#### WORK REQUIRED
Could you output each line below precisely as it stands, without the images?

#### RECORDS SUPPLIED
####

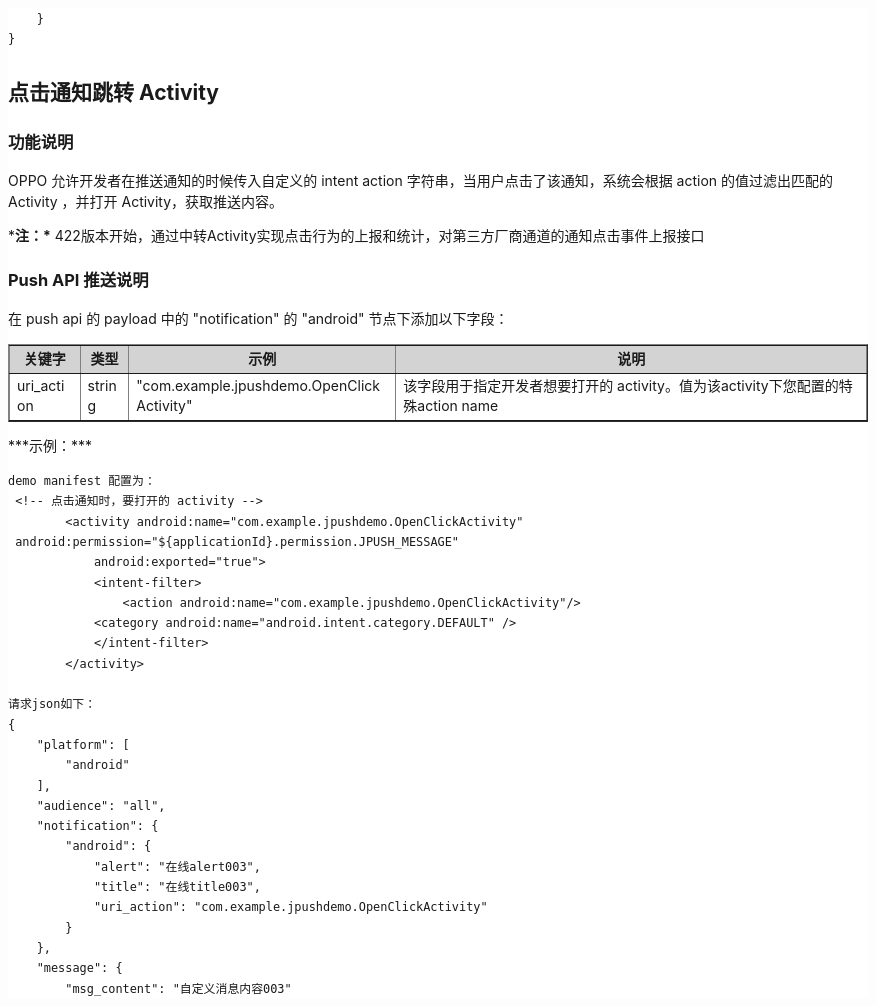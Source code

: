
 ```
    }
}

```




## 点击通知跳转 Activity
### 功能说明

OPPO 允许开发者在推送通知的时候传入自定义的 intent action 字符串，当用户点击了该通知，系统会根据 action 的值过滤出匹配的 Activity ，并打开 Activity，获取推送内容。

***注：\*** 422版本开始，通过中转Activity实现点击行为的上报和统计，对第三方厂商通道的通知点击事件上报接口

### Push API 推送说明

在 push api 的 payload 中的 "notification" 的 "android" 节点下添加以下字段：

<div class="table-d" align="center" >
	<table border="1" width = "100%">
		<tr  bgcolor="#D3D3D3" >
			<th >关键字</th>
			<th >类型</th>
			<th >示例</th>
			<th >说明</th>
		</tr>
		<tr >
			<td>uri_action</td>
			<td>string</td>
			<td>"com.example.jpushdemo.OpenClickActivity"</td>
			<td>该字段用于指定开发者想要打开的 activity。值为该activity下您配置的特殊action name</td>
		</tr>
	</table>
</div>
***示例：***

```
demo manifest 配置为：
 <!-- 点击通知时，要打开的 activity -->
        <activity android:name="com.example.jpushdemo.OpenClickActivity"
 android:permission="${applicationId}.permission.JPUSH_MESSAGE"
            android:exported="true">
            <intent-filter>
                <action android:name="com.example.jpushdemo.OpenClickActivity"/>
            <category android:name="android.intent.category.DEFAULT" />
            </intent-filter>
        </activity>

请求json如下：
{
    "platform": [
        "android"
    ],
    "audience": "all",
    "notification": {
        "android": {
            "alert": "在线alert003",
            "title": "在线title003",
            "uri_action": "com.example.jpushdemo.OpenClickActivity"
        }
    },
    "message": {
        "msg_content": "自定义消息内容003"
```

####

#### SOLVED EXERCISE
Source code

:
 ```
    }
}

```




## 点击通知跳转 Activity
### 功能说明

OPPO 允许开发者在推送通知的时候传入自定义的 intent action 字符串，当用户点击了该通知，系统会根据 action 的值过滤出匹配的 Activity ，并打开 Activity，获取推送内容。

***注：\*** 422版本开始，通过中转Activity实现点击行为的上报和统计，对第三方厂商通道的通知点击事件上报接口

### Push API 推送说明

在 push api 的 payload 中的 "notification" 的 "android" 节点下添加以下字段：

<div class="table-d" align="center" >
	<table border="1" width = "100%">
		<tr  bgcolor="#D3D3D3" >
			<th >关键字</th>
			<th >类型</th>
			<th >示例</th>
			<th >说明</th>
		</tr>
		<tr >
			<td>uri_action</td>
			<td>string</td>
			<td>"com.example.jpushdemo.OpenClickActivity"</td>
			<td>该字段用于指定开发者想要打开的 activity。值为该activity下您配置的特殊action name</td>
		</tr>
	</table>
</div>
***示例：***

```
demo manifest 配置为：
 <!-- 点击通知时，要打开的 activity -->
        <activity android:name="com.example.jpushdemo.OpenClickActivity"
 android:permission="${applicationId}.permission.JPUSH_MESSAGE"
            android:exported="true">
            <intent-filter>
                <action android:name="com.example.jpushdemo.OpenClickActivity"/>
            <category android:name="android.intent.category.DEFAULT" />
            </intent-filter>
        </activity>

请求json如下：
{
    "platform": [
        "android"
    ],
    "audience": "all",
    "notification": {
        "android": {
            "alert": "在线alert003",
            "title": "在线title003",
            "uri_action": "com.example.jpushdemo.OpenClickActivity"
        }
    },
    "message": {
        "msg_content": "自定义消息内容003"
```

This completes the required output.